The Oxford Lieder Festival starts Friday. It's a unique undertaking, which has changed the profile of song perfromance in this country. Emphasis on sharing, learning, and supporting performance practice. This is the place to spot rising talent!
At Oxford Lieder, you can can experience what Schubertiades may have been like. In Oxford, most concerts take place in the Holywell Music Room, built in 1740, the oldest dedicated public recital space in the world. The building seats only about 100 people. Seats are arranged on three sides, the platform extending into the room. Interaction between performers and listeners is intense, much more direct than in an ordinary concert hall.

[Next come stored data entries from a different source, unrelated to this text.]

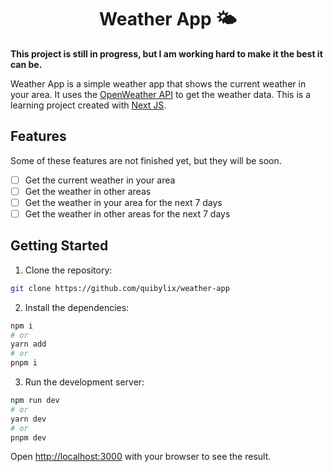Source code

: <h1 align="center">Weather App 🌤️</h1>

**This project is still in progress, but I am working hard to make it the best it can be.**

Weather App is a simple weather app that shows the current weather in your area. It uses the [OpenWeather API](https://openweathermap.org/api) to get the weather data.
This is a learning project created with [Next JS](https://nextjs.org).

## Features

Some of these features are not finished yet, but they will be soon.

- [ ] Get the current weather in your area
- [ ] Get the weather in other areas
- [ ] Get the weather in your area for the next 7 days
- [ ] Get the weather in other areas for the next 7 days

## Getting Started

1. Clone the repository:

```bash
git clone https://github.com/quibylix/weather-app
```

2. Install the dependencies:

```bash
npm i
# or
yarn add
# or
pnpm i
```

3. Run the development server:

```bash
npm run dev
# or
yarn dev
# or
pnpm dev
```

Open [http://localhost:3000](http://localhost:3000) with your browser to see the result.
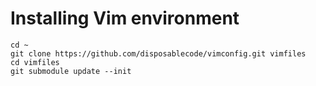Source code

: # Installing Vim environment
```
cd ~
git clone https://github.com/disposablecode/vimconfig.git vimfiles
cd vimfiles
git submodule update --init
```
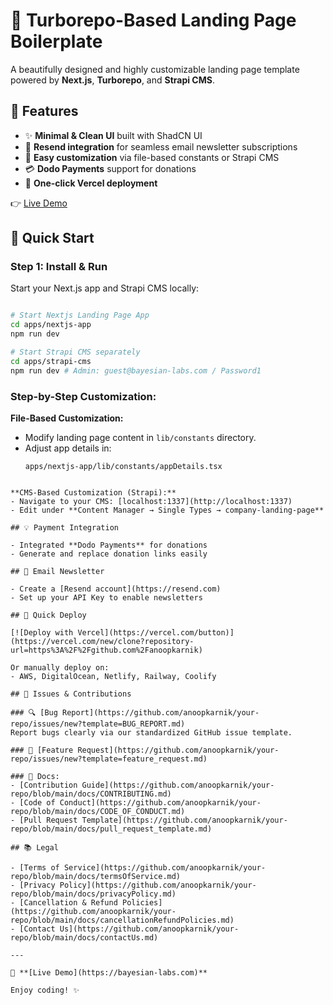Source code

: # 🚀 Turborepo-Based Landing Page Boilerplate

A beautifully designed and highly customizable landing page template powered by **Next.js**, **Turborepo**, and **Strapi CMS**.

## 🌟 Features

- ✨ **Minimal & Clean UI** built with ShadCN UI
- 📩 **Resend integration** for seamless email newsletter subscriptions
- 🔄 **Easy customization** via file-based constants or Strapi CMS
- 💳 **Dodo Payments** support for donations
- 🚀 **One-click Vercel deployment**

👉 [Live Demo](https://bayesian-labs.com)

## 🚀 Quick Start

### Step 1: Install & Run

Start your Next.js app and Strapi CMS locally:

```sh

# Start Nextjs Landing Page App
cd apps/nextjs-app
npm run dev

# Start Strapi CMS separately
cd apps/strapi-cms
npm run dev # Admin: guest@bayesian-labs.com / Password1
```

### Step-by-Step Customization:

**File-Based Customization:**
- Modify landing page content in `lib/constants` directory.
- Adjust app details in:
  ```tsx
  apps/nextjs-app/lib/constants/appDetails.tsx
```

**CMS-Based Customization (Strapi):**
- Navigate to your CMS: [localhost:1337](http://localhost:1337)
- Edit under **Content Manager → Single Types → company-landing-page**

## 💡 Payment Integration

- Integrated **Dodo Payments** for donations
- Generate and replace donation links easily

## 📧 Email Newsletter

- Create a [Resend account](https://resend.com)
- Set up your API Key to enable newsletters

## 🚀 Quick Deploy

[![Deploy with Vercel](https://vercel.com/button)](https://vercel.com/new/clone?repository-url=https%3A%2F%2Fgithub.com%2Fanoopkarnik)

Or manually deploy on:
- AWS, DigitalOcean, Netlify, Railway, Coolify

## 🐞 Issues & Contributions

### 🔍 [Bug Report](https://github.com/anoopkarnik/your-repo/issues/new?template=BUG_REPORT.md)
Report bugs clearly via our standardized GitHub issue template.

### 🚀 [Feature Request](https://github.com/anoopkarnik/your-repo/issues/new?template=feature_request.md)

### 📖 Docs:
- [Contribution Guide](https://github.com/anoopkarnik/your-repo/blob/main/docs/CONTRIBUTING.md)
- [Code of Conduct](https://github.com/anoopkarnik/your-repo/blob/main/docs/CODE_OF_CONDUCT.md)
- [Pull Request Template](https://github.com/anoopkarnik/your-repo/blob/main/docs/pull_request_template.md)

## 📚 Legal

- [Terms of Service](https://github.com/anoopkarnik/your-repo/blob/main/docs/termsOfService.md)
- [Privacy Policy](https://github.com/anoopkarnik/your-repo/blob/main/docs/privacyPolicy.md)
- [Cancellation & Refund Policies](https://github.com/anoopkarnik/your-repo/blob/main/docs/cancellationRefundPolicies.md)
- [Contact Us](https://github.com/anoopkarnik/your-repo/blob/main/docs/contactUs.md)

---

🚀 **[Live Demo](https://bayesian-labs.com)**

Enjoy coding! ✨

Moreover, the atmosphere is as intimate as the Schubertiades would have been. Oxford Lieder feels like “family”, since it’s so nurturing and supportive. People come together here because they’re united in their love of the genre and want it to thrive. An intimate genre like Lieder can’t — and perhaps shouldn’t — generate mass sales. Funding is backed entirely by private and trust contributions.
The opening recital on 15th October features Wolfgang Holzmair with Julius Drake, performing Schumann. Indeed, all through the festival there will be Schumann recitals and events, including “Lunch with Schumann” — refreshment for the soul!
A measure of how far the festival has come is that it has been able to co-commission Ned Rorem to write a song “My Love is a Fever”. The Prince Consort, who specialize in Rorem, will give the premiere on 21st October, at which a second co-commission, a setting of Rilke by pianist Stephen Hough, will also be unveiled. Read about it HERE The Prince Consort, whose members include Jacques Imbrailo, have been associated with Oxford Lieder almost from the start.
Oxford Lieder programmes blend well-known with unusual repertoire. This year part-songs figure prominently and Schubert settings for guitar (Christoph Denoth and Nathalie Chalkley). Katarina Karnéus and Julius Drake perform Grieg, Sibelius and Ture Rangström, There’ll be an evening of Polish song with Maciek O’Shea and Festival Director Sholto Kynoch. Hugo Wolf’s complete Mörike setting will be heard over two days. Among the singers this year are: James Gilchrist, Anna Grevelius, Sophie Daneman, Stephan Loges, Felicity Palmer, Sophie and Mary Bevan, and Jonathan Lemalu. Oxford Lieder has a reputation for spotting new talent early on, and many of its “discoveries” return loyally.
Ian Partridge leads this year’s main Masterclass programme, but this year there are three, the others, led by Stephan Loges and Henry Herford, encourage non-professionals to enjoy the experience of singing. There are schools events and even an open-air Brahms and Schumann concert. Oxford Lieder is much more than an annual festival — it’s aims are long term and benefit the wider community.